___ Recorded data

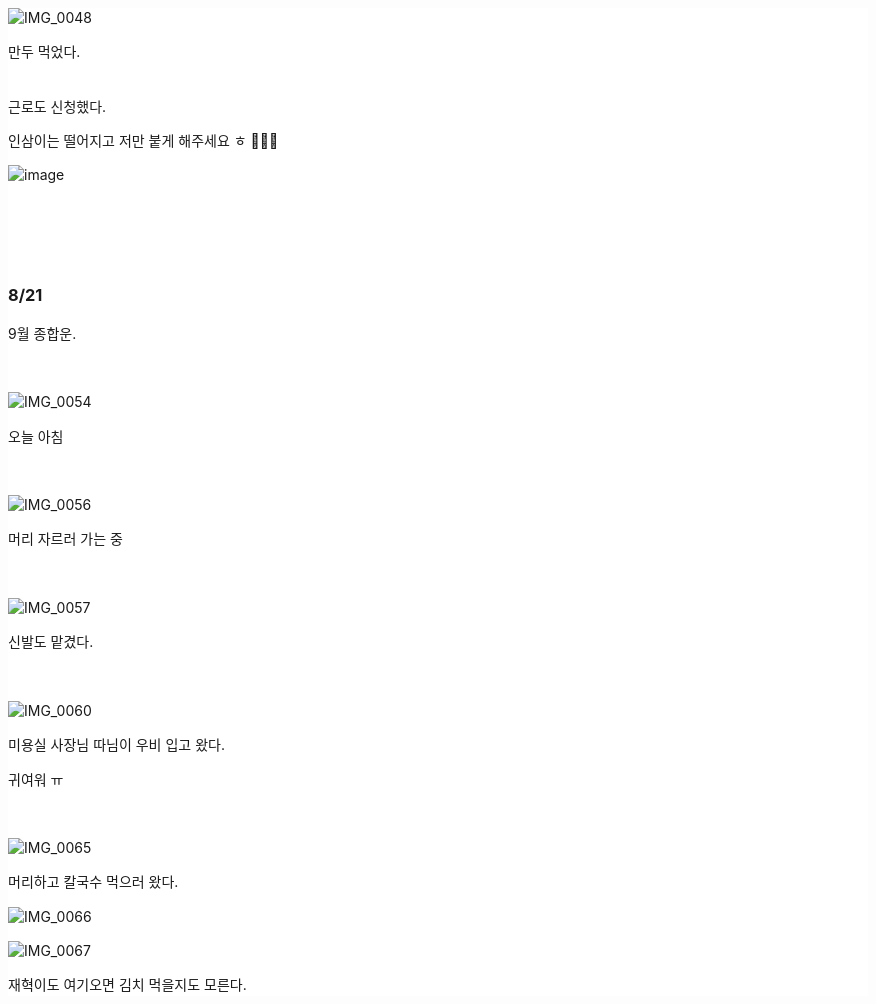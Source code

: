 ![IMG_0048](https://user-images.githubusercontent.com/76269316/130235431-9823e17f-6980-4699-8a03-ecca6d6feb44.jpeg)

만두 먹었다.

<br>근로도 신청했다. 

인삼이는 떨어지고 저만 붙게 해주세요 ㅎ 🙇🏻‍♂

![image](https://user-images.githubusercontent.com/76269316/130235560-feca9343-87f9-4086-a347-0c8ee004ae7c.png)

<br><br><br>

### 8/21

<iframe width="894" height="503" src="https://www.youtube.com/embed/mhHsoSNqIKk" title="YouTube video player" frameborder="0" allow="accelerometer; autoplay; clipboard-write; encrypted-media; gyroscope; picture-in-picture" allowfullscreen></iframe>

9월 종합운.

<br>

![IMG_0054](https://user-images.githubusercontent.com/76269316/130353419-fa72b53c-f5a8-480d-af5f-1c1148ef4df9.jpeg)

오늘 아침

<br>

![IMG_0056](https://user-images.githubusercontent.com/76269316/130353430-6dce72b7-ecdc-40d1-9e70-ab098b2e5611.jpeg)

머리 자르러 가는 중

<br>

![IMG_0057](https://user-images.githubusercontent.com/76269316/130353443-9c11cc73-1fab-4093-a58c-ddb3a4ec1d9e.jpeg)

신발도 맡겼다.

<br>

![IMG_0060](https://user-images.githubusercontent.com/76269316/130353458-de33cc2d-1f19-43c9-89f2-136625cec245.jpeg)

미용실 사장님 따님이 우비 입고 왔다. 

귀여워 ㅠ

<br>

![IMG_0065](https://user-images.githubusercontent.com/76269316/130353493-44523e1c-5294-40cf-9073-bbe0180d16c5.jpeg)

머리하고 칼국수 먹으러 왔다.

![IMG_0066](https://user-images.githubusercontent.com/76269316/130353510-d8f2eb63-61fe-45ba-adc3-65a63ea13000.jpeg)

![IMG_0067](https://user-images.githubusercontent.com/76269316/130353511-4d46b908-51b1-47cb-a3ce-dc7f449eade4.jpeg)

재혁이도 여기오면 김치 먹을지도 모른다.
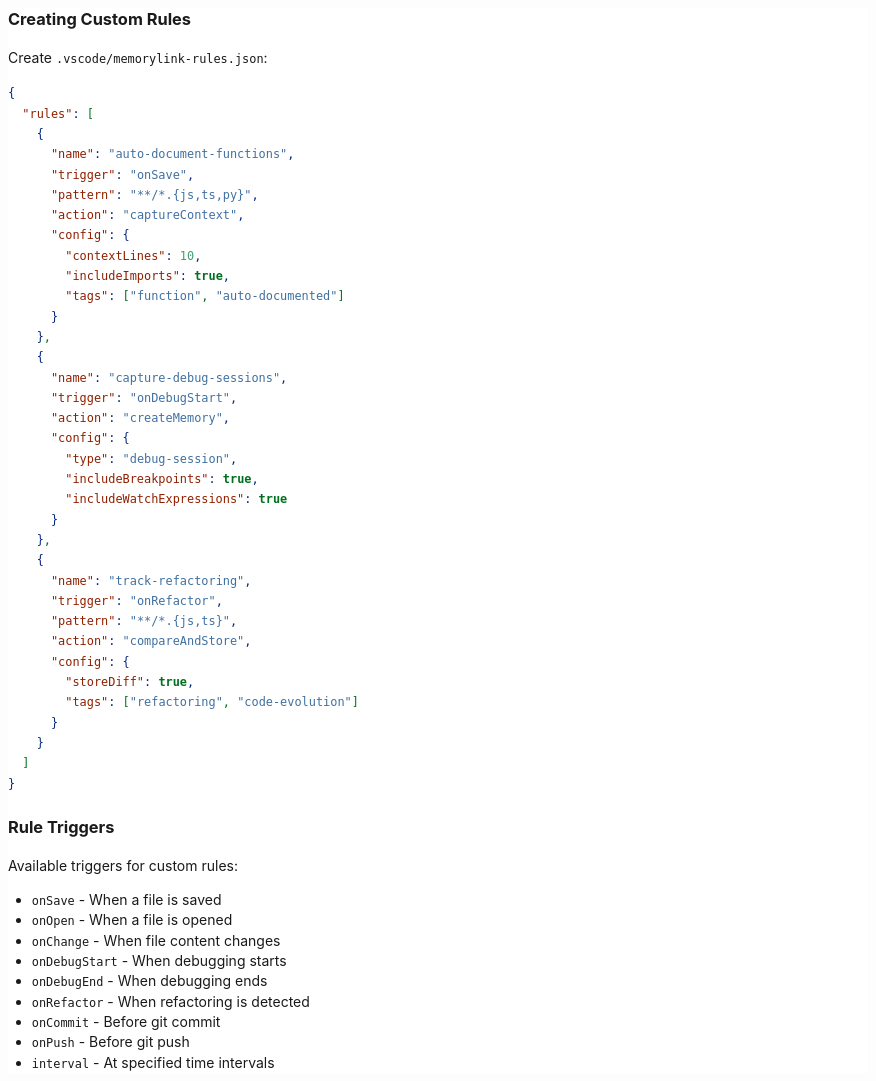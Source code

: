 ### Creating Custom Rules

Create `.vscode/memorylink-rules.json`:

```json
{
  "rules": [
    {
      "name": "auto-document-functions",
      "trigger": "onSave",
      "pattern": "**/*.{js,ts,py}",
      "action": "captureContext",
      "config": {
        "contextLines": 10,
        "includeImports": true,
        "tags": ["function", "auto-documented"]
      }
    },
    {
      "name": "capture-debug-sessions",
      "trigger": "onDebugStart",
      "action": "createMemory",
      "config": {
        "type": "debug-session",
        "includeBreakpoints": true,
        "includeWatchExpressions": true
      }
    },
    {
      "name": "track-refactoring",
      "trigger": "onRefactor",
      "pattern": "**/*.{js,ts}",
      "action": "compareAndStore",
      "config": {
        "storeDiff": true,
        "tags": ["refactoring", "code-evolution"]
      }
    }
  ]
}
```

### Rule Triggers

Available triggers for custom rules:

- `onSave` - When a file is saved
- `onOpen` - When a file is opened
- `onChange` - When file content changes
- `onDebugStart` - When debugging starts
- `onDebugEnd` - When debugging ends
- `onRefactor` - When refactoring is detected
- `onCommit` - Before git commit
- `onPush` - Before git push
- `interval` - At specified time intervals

______

Work request >>
Give back the data verbatim. The pictures are not part of the copy.

Exercise solution >>
Source code

: ![IMG_0048](https://user-images.githubusercontent.com/76269316/130235431-9823e17f-6980-4699-8a03-ecca6d6feb44.jpeg)

만두 먹었다.

<br>근로도 신청했다. 

인삼이는 떨어지고 저만 붙게 해주세요 ㅎ 🙇🏻‍♂

![image](https://user-images.githubusercontent.com/76269316/130235560-feca9343-87f9-4086-a347-0c8ee004ae7c.png)

<br><br><br>

### 8/21

<iframe width="894" height="503" src="https://www.youtube.com/embed/mhHsoSNqIKk" title="YouTube video player" frameborder="0" allow="accelerometer; autoplay; clipboard-write; encrypted-media; gyroscope; picture-in-picture" allowfullscreen></iframe>

9월 종합운.

<br>

![IMG_0054](https://user-images.githubusercontent.com/76269316/130353419-fa72b53c-f5a8-480d-af5f-1c1148ef4df9.jpeg)

오늘 아침

<br>

![IMG_0056](https://user-images.githubusercontent.com/76269316/130353430-6dce72b7-ecdc-40d1-9e70-ab098b2e5611.jpeg)

머리 자르러 가는 중

<br>

![IMG_0057](https://user-images.githubusercontent.com/76269316/130353443-9c11cc73-1fab-4093-a58c-ddb3a4ec1d9e.jpeg)

신발도 맡겼다.

<br>

![IMG_0060](https://user-images.githubusercontent.com/76269316/130353458-de33cc2d-1f19-43c9-89f2-136625cec245.jpeg)

미용실 사장님 따님이 우비 입고 왔다. 

귀여워 ㅠ

<br>

![IMG_0065](https://user-images.githubusercontent.com/76269316/130353493-44523e1c-5294-40cf-9073-bbe0180d16c5.jpeg)

머리하고 칼국수 먹으러 왔다.

![IMG_0066](https://user-images.githubusercontent.com/76269316/130353510-d8f2eb63-61fe-45ba-adc3-65a63ea13000.jpeg)

![IMG_0067](https://user-images.githubusercontent.com/76269316/130353511-4d46b908-51b1-47cb-a3ce-dc7f449eade4.jpeg)

재혁이도 여기오면 김치 먹을지도 모른다.
Source code

: ### Creating Custom Rules

Create `.vscode/memorylink-rules.json`:

```json
{
  "rules": [
    {
      "name": "auto-document-functions",
      "trigger": "onSave",
      "pattern": "**/*.{js,ts,py}",
      "action": "captureContext",
      "config": {
        "contextLines": 10,
        "includeImports": true,
        "tags": ["function", "auto-documented"]
      }
    },
    {
      "name": "capture-debug-sessions",
      "trigger": "onDebugStart",
      "action": "createMemory",
      "config": {
        "type": "debug-session",
        "includeBreakpoints": true,
        "includeWatchExpressions": true
      }
    },
    {
      "name": "track-refactoring",
      "trigger": "onRefactor",
      "pattern": "**/*.{js,ts}",
      "action": "compareAndStore",
      "config": {
        "storeDiff": true,
        "tags": ["refactoring", "code-evolution"]
      }
    }
  ]
}
```

### Rule Triggers

Available triggers for custom rules:

- `onSave` - When a file is saved
- `onOpen` - When a file is opened
- `onChange` - When file content changes
- `onDebugStart` - When debugging starts
- `onDebugEnd` - When debugging ends
- `onRefactor` - When refactoring is detected
- `onCommit` - Before git commit
- `onPush` - Before git push
- `interval` - At specified time intervals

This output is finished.